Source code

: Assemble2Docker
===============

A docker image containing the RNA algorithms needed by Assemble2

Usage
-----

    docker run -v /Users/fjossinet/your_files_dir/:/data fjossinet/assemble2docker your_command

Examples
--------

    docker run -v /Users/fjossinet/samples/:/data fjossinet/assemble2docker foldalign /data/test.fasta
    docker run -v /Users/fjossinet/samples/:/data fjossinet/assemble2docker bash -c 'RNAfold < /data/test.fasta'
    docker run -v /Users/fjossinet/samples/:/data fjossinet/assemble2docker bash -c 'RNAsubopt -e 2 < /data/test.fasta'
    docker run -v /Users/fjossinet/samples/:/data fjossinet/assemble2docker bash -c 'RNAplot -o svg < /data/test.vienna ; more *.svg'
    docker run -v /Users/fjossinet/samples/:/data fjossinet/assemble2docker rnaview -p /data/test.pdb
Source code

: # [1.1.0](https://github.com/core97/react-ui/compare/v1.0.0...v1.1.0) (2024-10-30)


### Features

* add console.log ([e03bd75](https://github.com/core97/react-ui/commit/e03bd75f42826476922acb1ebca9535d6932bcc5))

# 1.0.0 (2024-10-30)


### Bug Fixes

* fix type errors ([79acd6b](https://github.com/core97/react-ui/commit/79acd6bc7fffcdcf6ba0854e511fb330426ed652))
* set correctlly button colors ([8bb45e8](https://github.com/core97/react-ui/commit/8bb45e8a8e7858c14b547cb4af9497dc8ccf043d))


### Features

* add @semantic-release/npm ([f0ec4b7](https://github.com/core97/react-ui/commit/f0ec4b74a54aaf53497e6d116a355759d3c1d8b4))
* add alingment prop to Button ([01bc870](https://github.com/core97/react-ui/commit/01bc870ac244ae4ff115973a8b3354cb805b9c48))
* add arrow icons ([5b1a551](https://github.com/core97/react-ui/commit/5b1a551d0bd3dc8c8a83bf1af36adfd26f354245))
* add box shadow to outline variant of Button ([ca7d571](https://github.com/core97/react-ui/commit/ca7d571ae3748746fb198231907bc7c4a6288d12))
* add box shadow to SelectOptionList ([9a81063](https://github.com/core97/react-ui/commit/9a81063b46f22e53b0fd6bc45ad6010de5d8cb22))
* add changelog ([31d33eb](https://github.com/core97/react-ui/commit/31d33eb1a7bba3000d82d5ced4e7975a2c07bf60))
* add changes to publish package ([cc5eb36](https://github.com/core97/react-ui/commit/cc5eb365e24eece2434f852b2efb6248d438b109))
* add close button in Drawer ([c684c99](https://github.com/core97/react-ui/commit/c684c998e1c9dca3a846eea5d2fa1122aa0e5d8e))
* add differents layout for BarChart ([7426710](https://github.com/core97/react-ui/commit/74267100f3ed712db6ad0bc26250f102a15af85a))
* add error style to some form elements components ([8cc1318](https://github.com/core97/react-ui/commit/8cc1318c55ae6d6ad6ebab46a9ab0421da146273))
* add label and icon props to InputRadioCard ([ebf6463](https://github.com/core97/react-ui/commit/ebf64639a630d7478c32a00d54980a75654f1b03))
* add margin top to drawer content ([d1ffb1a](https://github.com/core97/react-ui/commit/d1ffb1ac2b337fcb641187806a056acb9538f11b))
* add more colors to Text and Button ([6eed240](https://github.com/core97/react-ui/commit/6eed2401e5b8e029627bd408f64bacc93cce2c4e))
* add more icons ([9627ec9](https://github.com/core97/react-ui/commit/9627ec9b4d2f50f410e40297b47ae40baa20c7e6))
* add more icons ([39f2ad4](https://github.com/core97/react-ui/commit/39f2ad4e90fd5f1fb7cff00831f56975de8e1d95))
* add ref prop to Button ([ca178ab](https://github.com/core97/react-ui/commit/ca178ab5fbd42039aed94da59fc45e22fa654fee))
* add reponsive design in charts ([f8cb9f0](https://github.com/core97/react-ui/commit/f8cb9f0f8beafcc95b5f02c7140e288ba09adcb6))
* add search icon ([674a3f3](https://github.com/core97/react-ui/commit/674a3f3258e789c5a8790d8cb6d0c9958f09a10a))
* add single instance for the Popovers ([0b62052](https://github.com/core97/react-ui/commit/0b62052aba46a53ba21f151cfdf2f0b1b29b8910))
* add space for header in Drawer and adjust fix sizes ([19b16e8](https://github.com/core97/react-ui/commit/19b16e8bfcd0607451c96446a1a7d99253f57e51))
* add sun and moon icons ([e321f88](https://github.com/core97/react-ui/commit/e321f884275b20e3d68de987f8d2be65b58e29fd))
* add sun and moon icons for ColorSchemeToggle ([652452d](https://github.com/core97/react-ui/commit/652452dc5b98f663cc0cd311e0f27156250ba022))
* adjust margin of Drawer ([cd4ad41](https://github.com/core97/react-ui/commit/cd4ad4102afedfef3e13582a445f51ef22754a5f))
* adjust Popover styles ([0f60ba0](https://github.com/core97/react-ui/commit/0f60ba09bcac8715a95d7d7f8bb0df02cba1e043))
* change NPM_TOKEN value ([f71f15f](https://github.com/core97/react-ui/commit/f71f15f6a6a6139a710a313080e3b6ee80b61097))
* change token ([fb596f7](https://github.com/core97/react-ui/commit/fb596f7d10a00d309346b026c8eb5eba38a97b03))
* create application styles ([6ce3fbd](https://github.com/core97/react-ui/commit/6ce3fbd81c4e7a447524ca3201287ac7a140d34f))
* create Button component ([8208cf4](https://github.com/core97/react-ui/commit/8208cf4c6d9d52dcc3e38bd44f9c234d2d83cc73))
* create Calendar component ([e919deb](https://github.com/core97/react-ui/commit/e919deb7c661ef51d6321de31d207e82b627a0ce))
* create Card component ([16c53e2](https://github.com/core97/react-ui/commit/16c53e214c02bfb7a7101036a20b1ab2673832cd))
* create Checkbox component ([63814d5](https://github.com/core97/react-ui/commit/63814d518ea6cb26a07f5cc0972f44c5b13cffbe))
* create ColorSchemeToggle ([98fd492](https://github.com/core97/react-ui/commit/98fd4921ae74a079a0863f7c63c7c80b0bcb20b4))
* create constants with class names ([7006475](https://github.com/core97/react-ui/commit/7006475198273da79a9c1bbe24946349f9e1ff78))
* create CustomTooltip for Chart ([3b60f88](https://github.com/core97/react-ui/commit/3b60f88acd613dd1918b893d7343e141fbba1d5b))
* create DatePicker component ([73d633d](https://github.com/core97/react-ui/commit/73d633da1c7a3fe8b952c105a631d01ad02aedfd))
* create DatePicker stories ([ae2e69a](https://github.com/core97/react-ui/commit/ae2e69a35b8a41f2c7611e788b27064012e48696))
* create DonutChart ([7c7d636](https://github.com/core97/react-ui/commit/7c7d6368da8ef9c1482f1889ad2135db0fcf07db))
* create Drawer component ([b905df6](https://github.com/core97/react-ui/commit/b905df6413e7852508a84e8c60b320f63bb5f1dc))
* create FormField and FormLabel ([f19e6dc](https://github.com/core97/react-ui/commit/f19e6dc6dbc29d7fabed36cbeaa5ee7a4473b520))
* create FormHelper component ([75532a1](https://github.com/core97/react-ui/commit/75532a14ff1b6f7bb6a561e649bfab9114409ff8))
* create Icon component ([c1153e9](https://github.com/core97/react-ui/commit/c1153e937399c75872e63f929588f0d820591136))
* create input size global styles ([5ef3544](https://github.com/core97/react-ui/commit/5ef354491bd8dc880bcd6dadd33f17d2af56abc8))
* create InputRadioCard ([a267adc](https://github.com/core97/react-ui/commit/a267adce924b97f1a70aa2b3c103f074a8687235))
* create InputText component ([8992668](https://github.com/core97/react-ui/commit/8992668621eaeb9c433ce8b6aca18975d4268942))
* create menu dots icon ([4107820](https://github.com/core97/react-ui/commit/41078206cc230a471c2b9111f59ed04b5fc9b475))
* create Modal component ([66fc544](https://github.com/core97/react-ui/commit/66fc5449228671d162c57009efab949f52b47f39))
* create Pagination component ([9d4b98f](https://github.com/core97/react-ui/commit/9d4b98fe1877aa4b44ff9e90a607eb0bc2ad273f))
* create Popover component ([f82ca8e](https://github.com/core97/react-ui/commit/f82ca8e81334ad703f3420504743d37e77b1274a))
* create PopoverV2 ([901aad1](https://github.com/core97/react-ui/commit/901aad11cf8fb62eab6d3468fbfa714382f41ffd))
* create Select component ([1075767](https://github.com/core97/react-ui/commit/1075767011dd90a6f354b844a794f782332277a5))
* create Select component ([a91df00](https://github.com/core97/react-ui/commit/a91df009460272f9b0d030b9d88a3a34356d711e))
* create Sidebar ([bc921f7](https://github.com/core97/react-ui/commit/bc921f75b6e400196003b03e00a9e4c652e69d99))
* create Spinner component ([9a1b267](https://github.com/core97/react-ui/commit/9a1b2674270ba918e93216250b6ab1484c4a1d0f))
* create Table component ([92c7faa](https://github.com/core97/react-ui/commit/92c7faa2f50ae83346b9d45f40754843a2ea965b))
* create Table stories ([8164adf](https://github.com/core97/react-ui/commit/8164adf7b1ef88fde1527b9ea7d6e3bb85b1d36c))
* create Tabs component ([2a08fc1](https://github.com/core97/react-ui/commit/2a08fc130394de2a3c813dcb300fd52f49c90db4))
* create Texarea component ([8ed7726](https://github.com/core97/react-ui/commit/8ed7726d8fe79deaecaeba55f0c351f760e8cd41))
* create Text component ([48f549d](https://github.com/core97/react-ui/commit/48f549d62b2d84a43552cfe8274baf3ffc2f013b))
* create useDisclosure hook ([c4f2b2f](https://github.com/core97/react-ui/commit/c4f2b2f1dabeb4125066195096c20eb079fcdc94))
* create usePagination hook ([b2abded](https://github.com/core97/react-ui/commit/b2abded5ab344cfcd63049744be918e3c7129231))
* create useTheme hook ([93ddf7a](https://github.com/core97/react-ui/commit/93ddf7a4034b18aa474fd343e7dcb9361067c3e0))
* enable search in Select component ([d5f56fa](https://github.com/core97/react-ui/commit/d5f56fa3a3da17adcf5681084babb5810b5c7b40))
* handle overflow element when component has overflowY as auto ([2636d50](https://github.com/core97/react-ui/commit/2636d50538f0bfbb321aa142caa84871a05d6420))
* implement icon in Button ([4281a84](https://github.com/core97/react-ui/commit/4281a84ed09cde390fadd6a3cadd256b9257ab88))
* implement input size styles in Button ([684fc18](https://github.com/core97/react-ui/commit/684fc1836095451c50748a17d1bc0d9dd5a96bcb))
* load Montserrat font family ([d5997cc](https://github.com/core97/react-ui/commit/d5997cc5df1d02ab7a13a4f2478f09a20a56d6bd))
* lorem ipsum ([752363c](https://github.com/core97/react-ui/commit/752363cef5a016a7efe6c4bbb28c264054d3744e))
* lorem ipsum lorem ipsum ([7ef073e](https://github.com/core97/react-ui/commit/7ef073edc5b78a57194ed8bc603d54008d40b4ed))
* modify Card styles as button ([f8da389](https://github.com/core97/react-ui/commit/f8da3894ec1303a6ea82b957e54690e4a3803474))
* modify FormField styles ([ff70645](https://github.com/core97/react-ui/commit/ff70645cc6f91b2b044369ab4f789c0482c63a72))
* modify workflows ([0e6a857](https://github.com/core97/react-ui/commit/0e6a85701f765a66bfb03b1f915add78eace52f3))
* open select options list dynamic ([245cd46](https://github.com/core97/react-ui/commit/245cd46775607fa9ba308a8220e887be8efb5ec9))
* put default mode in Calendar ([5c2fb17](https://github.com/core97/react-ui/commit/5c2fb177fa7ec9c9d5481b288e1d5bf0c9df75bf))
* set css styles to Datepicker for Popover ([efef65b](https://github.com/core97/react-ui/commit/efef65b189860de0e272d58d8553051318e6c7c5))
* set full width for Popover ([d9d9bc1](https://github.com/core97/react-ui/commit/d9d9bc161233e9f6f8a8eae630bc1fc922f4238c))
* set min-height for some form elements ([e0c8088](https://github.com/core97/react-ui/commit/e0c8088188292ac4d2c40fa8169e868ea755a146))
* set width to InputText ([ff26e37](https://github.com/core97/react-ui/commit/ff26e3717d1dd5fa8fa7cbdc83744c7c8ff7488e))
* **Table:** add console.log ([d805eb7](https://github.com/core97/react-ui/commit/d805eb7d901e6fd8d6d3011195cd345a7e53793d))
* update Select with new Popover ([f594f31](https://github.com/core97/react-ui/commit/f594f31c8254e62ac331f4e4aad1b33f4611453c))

▬▬▬▬▬▬

EXERCISE DETAILS:
Copy out every line from the data above in which the word "with" occurs.

SOLUTION:
* create constants with class names ([7006475](https://github.com/core97/react-ui/commit/7006475198273da79a9c1bbe24946349f9e1ff78))
* update Select with new Popover ([f594f31](https://github.com/core97/react-ui/commit/f594f31c8254e62ac331f4e4aad1b33f4611453c))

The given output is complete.